[Start of Attachment]

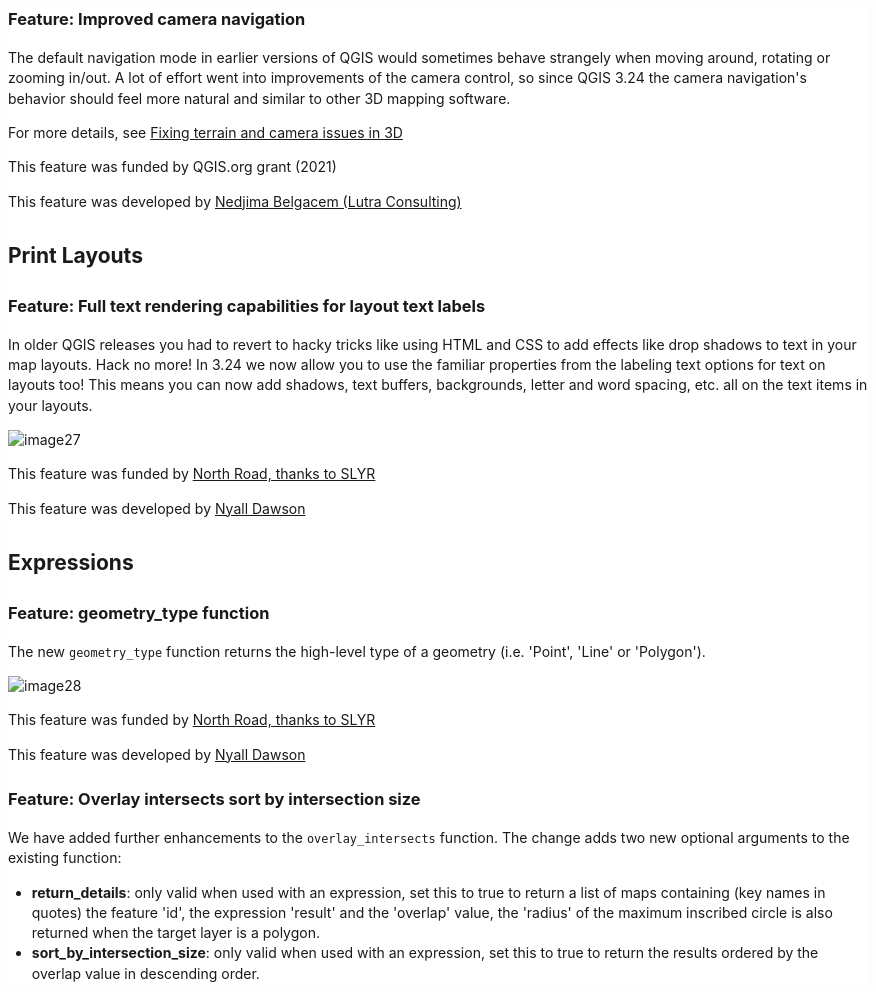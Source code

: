 ### Feature: Improved camera navigation

The default navigation mode in earlier versions of QGIS would sometimes behave strangely when moving around, rotating or zooming in/out. A lot of effort went into improvements of the camera control, so since QGIS 3.24 the camera navigation\'s behavior should feel more natural and similar to other 3D mapping software.

For more details, see [Fixing terrain and camera issues in 3D](https://github.com/qgis/QGIS-Enhancement-Proposals/issues/215)

This feature was funded by QGIS.org grant (2021)

This feature was developed by [Nedjima Belgacem (Lutra Consulting)](https://www.lutraconsulting.co.uk/)

## Print Layouts

### Feature: Full text rendering capabilities for layout text labels

In older QGIS releases you had to revert to hacky tricks like using HTML and CSS to add effects like drop shadows to text in your map layouts. Hack no more! In 3.24 we now allow you to use the familiar properties from the labeling text options for text on layouts too! This means you can now add shadows, text buffers, backgrounds, letter and word spacing, etc. all on the text items in your layouts.

![image27](images/entries/42e4f30b9e1adc647a7b7ef774186d8b90374a9f.gif)

This feature was funded by [North Road, thanks to SLYR](https://north-road.com)

This feature was developed by [Nyall Dawson](https://github.com/nyalldawson)

## Expressions

### Feature: geometry_type function

The new `geometry_type` function returns the high-level type of a geometry (i.e. \'Point\', \'Line\' or \'Polygon\').

![image28](images/entries/503ad2cbcbf9b3ac0b46a624fe4d501dbf2db89d.png)

This feature was funded by [North Road, thanks to SLYR](https://north-road.com)

This feature was developed by [Nyall Dawson](https://github.com/nyalldawson)

### Feature: Overlay intersects sort by intersection size

We have added further enhancements to the `overlay_intersects` function. The change adds two new optional arguments to the existing function:

-   **return_details**: only valid when used with an expression, set this to true to return a list of maps containing (key names in quotes) the feature \'id\', the expression \'result\' and the \'overlap\' value, the \'radius\' of the maximum inscribed circle is also returned when the target layer is a polygon.
-   **sort_by_intersection_size**: only valid when used with an expression, set this to true to return the results ordered by the overlap value in descending order.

[End of Attachment]

▶ [What the task asks] Type out the entries again without a single change, and leave the pictures out.

▶ [Output for this task]
Source code

: ### Feature: Improved camera navigation

The default navigation mode in earlier versions of QGIS would sometimes behave strangely when moving around, rotating or zooming in/out. A lot of effort went into improvements of the camera control, so since QGIS 3.24 the camera navigation\'s behavior should feel more natural and similar to other 3D mapping software.

For more details, see [Fixing terrain and camera issues in 3D](https://github.com/qgis/QGIS-Enhancement-Proposals/issues/215)

This feature was funded by QGIS.org grant (2021)

This feature was developed by [Nedjima Belgacem (Lutra Consulting)](https://www.lutraconsulting.co.uk/)

## Print Layouts

### Feature: Full text rendering capabilities for layout text labels

In older QGIS releases you had to revert to hacky tricks like using HTML and CSS to add effects like drop shadows to text in your map layouts. Hack no more! In 3.24 we now allow you to use the familiar properties from the labeling text options for text on layouts too! This means you can now add shadows, text buffers, backgrounds, letter and word spacing, etc. all on the text items in your layouts.

![image27](images/entries/42e4f30b9e1adc647a7b7ef774186d8b90374a9f.gif)

This feature was funded by [North Road, thanks to SLYR](https://north-road.com)

This feature was developed by [Nyall Dawson](https://github.com/nyalldawson)

## Expressions

### Feature: geometry_type function

The new `geometry_type` function returns the high-level type of a geometry (i.e. \'Point\', \'Line\' or \'Polygon\').

![image28](images/entries/503ad2cbcbf9b3ac0b46a624fe4d501dbf2db89d.png)

This feature was funded by [North Road, thanks to SLYR](https://north-road.com)

This feature was developed by [Nyall Dawson](https://github.com/nyalldawson)

### Feature: Overlay intersects sort by intersection size

We have added further enhancements to the `overlay_intersects` function. The change adds two new optional arguments to the existing function:

-   **return_details**: only valid when used with an expression, set this to true to return a list of maps containing (key names in quotes) the feature \'id\', the expression \'result\' and the \'overlap\' value, the \'radius\' of the maximum inscribed circle is also returned when the target layer is a polygon.
-   **sort_by_intersection_size**: only valid when used with an expression, set this to true to return the results ordered by the overlap value in descending order.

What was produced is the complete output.